As a matter of fact, I've been so stressed out about Shakespeare's bad habits that I didn't take him with me when I went to see Mr. Flintstone this past weekend.
And speaking of expectations, Mr. Flintstone and I haven't fought in a really long time and I unrealistically expected (or hoped) to ride this good streak out forever.
But that's the thing about expectations.

We fought. And it's reasonably safe to say neither of us had ever been that angry with eachother.
I won't name the proximate cause of our argument (I'm not particularly in the mood to immortalize our worst moment online only to relive it every time I see this post) but it was big.
I actually stormed out for a whole 20 minutes. haha
And even though we patched things up before I left Monday morning, I couldn't stop thinking about the whole thing and wondering if I'd ever really move past it or whether, like every thing else in my life, I'd just indifferently let it slide by.
Monday at school, I talked to a lot of my friends and the one thing I heard the most was, "If you want to be with [Mr. Flintstone] you've got to learn to let some things go." & usually, the women followed up with, "Trust me, I've had to overlook a lot to be with (fill in boyfriend's name)."

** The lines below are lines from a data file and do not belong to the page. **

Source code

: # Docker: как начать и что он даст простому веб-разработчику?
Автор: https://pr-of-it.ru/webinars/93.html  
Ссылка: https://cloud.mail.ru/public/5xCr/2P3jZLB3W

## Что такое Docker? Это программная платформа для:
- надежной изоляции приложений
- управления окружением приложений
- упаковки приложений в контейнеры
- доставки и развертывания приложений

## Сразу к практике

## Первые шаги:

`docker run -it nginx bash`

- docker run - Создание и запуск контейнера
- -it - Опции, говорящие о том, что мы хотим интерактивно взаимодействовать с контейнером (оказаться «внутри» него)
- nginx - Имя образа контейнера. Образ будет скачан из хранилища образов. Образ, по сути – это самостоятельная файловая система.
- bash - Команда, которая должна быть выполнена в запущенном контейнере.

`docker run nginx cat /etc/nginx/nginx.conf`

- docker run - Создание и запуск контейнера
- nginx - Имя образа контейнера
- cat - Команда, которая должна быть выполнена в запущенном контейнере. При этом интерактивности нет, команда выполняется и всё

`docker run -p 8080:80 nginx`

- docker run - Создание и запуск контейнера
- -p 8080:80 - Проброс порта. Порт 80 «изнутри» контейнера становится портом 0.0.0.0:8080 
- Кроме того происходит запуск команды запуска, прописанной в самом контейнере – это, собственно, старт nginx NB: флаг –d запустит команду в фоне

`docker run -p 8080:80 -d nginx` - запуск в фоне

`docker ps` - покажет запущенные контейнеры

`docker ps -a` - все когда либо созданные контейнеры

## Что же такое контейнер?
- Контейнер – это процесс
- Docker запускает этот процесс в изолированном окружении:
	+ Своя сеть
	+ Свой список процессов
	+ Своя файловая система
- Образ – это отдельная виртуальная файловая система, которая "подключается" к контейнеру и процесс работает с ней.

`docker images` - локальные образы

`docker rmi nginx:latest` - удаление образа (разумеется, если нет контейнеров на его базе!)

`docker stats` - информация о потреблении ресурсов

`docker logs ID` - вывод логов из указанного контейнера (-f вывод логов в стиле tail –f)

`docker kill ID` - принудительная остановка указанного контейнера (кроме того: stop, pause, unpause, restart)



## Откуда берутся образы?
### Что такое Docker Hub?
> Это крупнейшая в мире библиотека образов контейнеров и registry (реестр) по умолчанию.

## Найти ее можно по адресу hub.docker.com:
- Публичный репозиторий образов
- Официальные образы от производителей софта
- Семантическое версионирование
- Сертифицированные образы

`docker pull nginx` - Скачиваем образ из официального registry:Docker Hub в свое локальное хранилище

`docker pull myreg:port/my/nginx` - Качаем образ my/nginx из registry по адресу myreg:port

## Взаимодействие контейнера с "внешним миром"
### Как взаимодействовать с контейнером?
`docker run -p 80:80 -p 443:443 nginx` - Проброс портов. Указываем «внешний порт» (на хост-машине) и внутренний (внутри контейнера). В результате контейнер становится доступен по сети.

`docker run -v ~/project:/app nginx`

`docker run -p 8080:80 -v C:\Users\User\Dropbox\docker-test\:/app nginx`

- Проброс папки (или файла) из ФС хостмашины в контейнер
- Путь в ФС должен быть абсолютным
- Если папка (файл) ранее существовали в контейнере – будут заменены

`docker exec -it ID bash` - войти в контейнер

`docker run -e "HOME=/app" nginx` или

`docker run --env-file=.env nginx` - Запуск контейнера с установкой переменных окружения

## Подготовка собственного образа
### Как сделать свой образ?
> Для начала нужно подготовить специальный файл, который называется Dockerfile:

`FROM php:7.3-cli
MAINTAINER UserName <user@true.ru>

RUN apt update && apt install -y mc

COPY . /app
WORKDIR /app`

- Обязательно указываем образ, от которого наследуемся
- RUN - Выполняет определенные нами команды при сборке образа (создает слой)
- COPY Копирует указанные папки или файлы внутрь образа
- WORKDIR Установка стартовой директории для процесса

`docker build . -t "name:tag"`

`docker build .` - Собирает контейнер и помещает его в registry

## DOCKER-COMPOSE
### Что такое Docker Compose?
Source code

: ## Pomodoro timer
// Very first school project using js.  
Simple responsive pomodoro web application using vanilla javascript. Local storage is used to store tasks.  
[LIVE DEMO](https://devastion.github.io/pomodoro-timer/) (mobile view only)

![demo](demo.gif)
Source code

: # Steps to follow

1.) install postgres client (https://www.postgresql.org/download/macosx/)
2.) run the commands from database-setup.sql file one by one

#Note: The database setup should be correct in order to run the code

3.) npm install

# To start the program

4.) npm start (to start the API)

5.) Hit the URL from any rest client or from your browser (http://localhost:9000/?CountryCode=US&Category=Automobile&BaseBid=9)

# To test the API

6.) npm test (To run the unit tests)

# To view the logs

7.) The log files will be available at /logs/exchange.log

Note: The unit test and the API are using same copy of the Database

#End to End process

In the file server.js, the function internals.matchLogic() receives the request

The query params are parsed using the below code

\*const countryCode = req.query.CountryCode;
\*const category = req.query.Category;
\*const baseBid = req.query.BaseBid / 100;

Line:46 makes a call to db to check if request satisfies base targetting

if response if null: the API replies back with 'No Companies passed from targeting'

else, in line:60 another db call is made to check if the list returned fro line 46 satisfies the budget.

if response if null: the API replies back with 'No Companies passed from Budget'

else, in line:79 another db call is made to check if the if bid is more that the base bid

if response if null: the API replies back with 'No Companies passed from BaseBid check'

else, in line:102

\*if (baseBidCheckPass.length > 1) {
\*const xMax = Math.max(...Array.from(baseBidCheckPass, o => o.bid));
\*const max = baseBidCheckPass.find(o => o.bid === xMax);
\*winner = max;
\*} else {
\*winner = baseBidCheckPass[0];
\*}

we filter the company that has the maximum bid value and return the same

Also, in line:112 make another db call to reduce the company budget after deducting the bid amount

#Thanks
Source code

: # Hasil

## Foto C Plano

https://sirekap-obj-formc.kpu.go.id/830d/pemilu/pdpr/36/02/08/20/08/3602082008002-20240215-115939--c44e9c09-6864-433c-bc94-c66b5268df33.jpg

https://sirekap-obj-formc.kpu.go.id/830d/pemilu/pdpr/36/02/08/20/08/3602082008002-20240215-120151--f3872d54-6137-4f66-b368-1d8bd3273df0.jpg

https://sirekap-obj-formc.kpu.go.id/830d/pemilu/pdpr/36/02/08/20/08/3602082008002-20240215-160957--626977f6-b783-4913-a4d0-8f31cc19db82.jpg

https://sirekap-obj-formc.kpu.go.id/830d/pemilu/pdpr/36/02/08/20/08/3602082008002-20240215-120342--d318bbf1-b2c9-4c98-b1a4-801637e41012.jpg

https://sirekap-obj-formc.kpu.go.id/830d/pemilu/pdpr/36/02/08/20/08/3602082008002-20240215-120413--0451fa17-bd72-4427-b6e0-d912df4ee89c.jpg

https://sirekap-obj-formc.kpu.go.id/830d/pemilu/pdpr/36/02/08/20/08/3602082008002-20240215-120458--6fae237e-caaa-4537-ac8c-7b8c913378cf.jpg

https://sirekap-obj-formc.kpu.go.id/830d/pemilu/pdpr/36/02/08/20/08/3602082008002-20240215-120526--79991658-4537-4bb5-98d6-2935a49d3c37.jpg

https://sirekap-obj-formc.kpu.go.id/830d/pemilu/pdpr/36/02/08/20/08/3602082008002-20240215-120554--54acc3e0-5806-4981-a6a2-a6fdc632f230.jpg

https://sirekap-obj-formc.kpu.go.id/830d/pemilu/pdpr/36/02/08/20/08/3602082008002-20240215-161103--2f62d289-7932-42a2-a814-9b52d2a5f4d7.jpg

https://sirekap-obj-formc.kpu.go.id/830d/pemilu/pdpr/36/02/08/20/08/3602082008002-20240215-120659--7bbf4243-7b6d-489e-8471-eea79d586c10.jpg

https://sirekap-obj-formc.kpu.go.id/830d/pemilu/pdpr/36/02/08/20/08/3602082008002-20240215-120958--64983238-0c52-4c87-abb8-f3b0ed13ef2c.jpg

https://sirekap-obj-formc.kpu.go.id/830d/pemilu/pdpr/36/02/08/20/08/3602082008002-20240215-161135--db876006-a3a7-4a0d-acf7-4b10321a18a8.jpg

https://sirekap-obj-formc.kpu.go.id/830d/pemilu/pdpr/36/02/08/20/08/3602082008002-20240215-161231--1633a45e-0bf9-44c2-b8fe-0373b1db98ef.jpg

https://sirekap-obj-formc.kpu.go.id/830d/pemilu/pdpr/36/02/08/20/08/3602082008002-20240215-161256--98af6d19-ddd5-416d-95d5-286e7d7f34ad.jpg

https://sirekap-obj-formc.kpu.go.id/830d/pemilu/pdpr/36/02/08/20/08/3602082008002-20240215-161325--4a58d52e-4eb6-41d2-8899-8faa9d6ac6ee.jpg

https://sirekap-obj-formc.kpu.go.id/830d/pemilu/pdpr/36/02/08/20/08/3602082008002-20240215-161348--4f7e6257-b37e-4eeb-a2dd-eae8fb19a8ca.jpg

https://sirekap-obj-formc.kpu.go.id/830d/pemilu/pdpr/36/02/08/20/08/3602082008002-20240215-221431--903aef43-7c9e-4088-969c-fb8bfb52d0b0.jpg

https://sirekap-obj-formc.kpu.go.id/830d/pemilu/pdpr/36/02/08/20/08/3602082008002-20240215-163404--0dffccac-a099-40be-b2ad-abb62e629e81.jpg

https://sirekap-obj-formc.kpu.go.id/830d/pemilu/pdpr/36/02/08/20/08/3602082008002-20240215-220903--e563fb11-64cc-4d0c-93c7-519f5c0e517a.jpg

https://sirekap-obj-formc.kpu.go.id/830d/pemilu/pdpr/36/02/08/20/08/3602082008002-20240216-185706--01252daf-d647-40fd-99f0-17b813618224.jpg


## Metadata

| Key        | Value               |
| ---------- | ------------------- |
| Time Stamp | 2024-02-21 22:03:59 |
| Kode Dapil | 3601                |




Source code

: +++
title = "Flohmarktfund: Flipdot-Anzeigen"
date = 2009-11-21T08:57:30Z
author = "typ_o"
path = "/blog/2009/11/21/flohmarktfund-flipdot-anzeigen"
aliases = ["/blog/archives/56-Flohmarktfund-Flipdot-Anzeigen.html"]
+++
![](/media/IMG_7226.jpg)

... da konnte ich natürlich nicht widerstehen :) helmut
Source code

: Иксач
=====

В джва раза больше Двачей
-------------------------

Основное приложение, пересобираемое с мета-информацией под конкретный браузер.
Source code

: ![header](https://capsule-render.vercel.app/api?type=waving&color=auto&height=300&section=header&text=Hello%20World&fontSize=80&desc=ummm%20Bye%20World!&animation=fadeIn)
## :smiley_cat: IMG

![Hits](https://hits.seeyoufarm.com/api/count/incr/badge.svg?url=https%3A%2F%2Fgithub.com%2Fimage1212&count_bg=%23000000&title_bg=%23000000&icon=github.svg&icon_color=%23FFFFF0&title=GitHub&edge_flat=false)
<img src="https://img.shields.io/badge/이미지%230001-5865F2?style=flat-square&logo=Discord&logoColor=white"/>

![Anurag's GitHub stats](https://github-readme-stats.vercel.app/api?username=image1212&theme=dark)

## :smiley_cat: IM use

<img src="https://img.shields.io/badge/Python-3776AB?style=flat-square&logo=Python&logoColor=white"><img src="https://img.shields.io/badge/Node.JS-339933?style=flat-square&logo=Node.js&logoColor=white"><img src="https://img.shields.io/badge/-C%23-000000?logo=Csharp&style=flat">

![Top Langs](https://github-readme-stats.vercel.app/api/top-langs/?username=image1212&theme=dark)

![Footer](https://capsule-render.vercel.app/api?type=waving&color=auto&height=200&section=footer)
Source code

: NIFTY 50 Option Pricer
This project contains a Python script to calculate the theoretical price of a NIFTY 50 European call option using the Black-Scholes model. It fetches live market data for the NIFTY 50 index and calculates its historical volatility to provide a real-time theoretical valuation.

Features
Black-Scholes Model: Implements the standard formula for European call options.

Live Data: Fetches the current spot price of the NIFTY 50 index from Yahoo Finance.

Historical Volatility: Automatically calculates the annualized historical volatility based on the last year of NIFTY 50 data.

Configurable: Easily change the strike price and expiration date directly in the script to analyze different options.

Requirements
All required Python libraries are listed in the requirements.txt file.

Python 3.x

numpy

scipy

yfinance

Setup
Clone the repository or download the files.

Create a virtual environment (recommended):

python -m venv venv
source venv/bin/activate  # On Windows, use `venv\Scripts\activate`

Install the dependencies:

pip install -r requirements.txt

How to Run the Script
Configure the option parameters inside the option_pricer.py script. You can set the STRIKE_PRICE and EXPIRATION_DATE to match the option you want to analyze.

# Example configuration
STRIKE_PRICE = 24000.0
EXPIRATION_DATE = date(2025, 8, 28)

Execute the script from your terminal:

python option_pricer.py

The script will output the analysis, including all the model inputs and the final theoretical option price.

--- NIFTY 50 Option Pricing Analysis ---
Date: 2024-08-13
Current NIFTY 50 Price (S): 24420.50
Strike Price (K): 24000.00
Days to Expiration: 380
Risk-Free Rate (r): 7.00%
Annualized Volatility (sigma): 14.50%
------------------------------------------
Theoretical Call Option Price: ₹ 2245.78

Still thinking about it this morning, I realized that our argument was two people equally upset. It dawned on me at that moment that I might not be the only one letting things go--Mr. Flintstone has to overlook my behavior, as well.
And both of us have to deal with the fact that our expectations for our relationship are going to change as we learn more about each other. That's what happens.

But maybe that's what loving someone is about; learning, adapting, moving forward, and letting go of the things that are slowing you down.

In Shakespeare's case, his balls are what's slowing him down. (Possibly literally since he only weighs 5 pounds it's likely he'll be a lot lighter without them.)
& hopefully he's able to adapt and move forward.